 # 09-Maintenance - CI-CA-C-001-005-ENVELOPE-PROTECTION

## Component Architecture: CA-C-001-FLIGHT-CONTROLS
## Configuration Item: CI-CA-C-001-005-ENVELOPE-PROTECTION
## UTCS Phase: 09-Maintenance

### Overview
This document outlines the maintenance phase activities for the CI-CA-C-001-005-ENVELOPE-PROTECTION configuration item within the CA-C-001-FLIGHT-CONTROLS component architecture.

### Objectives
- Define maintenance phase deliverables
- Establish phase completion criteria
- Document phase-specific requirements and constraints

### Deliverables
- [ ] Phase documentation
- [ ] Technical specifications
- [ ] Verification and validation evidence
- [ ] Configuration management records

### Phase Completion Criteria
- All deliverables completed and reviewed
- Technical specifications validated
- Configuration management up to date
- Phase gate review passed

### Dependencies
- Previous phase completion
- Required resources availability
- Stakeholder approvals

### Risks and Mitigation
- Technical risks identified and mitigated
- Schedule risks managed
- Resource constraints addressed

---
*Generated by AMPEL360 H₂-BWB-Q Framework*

-- EXERCISE GOAL --
Go through the records line by line and count those containing the string "Technical". Give only the total.

-- SOLUTION TO THE EXERCISE --
3